DIRECTIONS:
Using the records that appear below, write out exactly the lines from the one with "[Prototype 0.8](./) heb" through the one with "1. Je wilt meer", keeping both end lines.

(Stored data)
===============

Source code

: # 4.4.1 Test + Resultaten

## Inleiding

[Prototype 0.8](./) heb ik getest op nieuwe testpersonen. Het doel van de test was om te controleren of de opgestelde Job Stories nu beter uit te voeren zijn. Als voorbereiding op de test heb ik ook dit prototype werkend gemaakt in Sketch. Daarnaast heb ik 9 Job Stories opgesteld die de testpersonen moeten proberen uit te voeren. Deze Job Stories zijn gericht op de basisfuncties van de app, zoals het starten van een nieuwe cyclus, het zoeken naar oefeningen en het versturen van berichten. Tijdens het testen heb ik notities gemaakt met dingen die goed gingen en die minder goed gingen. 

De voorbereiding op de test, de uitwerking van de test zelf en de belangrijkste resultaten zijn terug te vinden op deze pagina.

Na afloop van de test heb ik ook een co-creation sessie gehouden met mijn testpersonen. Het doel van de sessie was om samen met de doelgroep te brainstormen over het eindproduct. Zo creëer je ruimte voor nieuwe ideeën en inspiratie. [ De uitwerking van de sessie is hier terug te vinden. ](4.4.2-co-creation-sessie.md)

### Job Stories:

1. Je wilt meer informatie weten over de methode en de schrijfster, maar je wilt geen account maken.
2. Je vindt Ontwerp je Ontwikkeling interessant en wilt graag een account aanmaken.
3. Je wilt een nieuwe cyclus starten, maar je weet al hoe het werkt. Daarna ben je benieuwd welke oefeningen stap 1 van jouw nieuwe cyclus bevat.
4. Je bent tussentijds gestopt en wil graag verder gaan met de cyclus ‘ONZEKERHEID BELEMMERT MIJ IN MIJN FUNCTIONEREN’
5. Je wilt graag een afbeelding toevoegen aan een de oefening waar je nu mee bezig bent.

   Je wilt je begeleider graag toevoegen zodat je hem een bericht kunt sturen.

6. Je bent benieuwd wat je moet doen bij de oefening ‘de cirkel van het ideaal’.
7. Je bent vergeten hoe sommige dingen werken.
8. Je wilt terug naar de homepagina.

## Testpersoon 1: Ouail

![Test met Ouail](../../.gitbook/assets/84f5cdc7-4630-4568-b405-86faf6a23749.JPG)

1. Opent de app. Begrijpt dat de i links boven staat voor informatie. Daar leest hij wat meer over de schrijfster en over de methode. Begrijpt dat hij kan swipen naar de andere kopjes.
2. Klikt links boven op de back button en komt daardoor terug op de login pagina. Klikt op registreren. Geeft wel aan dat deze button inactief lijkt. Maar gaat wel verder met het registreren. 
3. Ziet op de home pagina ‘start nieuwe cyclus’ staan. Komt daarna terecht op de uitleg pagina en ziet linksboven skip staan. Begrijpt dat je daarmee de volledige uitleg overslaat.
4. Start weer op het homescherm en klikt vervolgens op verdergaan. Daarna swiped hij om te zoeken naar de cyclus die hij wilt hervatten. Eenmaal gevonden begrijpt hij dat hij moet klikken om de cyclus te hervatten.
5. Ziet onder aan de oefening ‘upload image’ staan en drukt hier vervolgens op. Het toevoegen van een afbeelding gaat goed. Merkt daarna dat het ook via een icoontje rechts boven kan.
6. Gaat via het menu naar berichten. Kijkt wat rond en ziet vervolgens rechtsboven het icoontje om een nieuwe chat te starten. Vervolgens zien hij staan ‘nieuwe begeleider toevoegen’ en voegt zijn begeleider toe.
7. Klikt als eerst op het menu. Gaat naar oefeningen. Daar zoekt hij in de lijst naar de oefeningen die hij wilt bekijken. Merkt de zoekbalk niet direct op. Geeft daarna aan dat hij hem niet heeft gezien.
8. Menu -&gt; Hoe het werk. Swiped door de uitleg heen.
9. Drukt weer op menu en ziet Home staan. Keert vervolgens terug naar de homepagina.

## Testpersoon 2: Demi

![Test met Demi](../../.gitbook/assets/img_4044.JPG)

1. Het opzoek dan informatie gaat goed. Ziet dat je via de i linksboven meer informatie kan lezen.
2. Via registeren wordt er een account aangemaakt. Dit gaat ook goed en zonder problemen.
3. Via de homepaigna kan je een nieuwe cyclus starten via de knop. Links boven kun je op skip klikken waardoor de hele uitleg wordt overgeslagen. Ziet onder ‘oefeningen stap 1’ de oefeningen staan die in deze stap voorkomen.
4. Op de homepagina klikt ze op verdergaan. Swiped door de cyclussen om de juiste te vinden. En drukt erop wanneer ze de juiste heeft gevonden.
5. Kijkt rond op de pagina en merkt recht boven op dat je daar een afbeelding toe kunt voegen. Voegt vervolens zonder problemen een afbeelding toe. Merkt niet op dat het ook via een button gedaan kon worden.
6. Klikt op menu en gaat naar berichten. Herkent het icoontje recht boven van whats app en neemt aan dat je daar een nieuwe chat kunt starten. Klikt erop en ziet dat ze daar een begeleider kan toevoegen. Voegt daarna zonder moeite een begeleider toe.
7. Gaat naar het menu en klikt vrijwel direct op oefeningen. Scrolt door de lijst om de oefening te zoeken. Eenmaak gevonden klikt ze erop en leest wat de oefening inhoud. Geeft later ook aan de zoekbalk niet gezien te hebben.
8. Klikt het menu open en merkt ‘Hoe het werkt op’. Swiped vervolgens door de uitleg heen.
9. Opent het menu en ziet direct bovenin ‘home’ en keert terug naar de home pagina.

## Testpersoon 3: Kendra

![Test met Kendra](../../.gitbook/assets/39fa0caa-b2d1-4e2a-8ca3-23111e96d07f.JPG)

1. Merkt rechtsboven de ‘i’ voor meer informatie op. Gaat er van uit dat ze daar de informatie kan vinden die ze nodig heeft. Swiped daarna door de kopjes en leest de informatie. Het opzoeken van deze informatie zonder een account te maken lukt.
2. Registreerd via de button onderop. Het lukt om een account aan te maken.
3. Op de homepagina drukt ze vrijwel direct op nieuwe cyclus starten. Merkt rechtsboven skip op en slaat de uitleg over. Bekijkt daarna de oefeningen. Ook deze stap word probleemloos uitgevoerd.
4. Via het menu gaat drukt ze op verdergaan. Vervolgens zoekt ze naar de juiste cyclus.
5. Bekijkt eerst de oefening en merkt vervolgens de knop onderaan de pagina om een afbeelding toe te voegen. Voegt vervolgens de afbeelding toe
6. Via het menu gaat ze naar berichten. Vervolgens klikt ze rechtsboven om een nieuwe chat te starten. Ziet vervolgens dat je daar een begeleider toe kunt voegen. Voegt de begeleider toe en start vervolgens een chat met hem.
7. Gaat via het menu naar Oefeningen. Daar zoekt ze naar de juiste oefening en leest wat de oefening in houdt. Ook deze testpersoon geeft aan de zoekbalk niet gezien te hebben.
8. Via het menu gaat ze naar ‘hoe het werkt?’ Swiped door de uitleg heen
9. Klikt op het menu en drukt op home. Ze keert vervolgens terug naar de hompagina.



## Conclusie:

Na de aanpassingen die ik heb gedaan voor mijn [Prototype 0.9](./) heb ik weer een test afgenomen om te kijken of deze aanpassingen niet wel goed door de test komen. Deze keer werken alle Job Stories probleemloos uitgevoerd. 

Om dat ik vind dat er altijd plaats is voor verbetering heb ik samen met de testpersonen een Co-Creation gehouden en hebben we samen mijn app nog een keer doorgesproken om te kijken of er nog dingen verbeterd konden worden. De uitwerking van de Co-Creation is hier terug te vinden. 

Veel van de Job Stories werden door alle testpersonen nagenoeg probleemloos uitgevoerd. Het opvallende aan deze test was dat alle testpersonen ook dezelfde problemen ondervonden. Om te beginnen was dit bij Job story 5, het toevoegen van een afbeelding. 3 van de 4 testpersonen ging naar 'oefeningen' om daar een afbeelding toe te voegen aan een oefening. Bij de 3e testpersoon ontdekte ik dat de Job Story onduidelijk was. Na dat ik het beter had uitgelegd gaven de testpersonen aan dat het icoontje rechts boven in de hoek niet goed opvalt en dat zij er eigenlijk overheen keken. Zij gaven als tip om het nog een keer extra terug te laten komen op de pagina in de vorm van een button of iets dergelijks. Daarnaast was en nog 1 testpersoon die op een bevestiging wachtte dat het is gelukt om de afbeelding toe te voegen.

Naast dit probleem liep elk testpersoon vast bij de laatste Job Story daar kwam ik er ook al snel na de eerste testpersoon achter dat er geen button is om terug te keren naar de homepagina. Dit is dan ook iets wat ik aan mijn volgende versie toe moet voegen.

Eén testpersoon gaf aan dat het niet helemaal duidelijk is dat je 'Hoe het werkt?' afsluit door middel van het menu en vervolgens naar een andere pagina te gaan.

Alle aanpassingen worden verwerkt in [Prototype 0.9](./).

===============

OUTPUT:
[Prototype 0.8](./) heb ik getest op nieuwe testpersonen. Het doel van de test was om te controleren of de opgestelde Job Stories nu beter uit te voeren zijn. Als voorbereiding op de test heb ik ook dit prototype werkend gemaakt in Sketch. Daarnaast heb ik 9 Job Stories opgesteld die de testpersonen moeten proberen uit te voeren. Deze Job Stories zijn gericht op de basisfuncties van de app, zoals het starten van een nieuwe cyclus, het zoeken naar oefeningen en het versturen van berichten. Tijdens het testen heb ik notities gemaakt met dingen die goed gingen en die minder goed gingen. 

De voorbereiding op de test, de uitwerking van de test zelf en de belangrijkste resultaten zijn terug te vinden op deze pagina.

Na afloop van de test heb ik ook een co-creation sessie gehouden met mijn testpersonen. Het doel van de sessie was om samen met de doelgroep te brainstormen over het eindproduct. Zo creëer je ruimte voor nieuwe ideeën en inspiratie. [ De uitwerking van de sessie is hier terug te vinden. ](4.4.2-co-creation-sessie.md)

### Job Stories:

1. Je wilt meer informatie weten over de methode en de schrijfster, maar je wilt geen account maken.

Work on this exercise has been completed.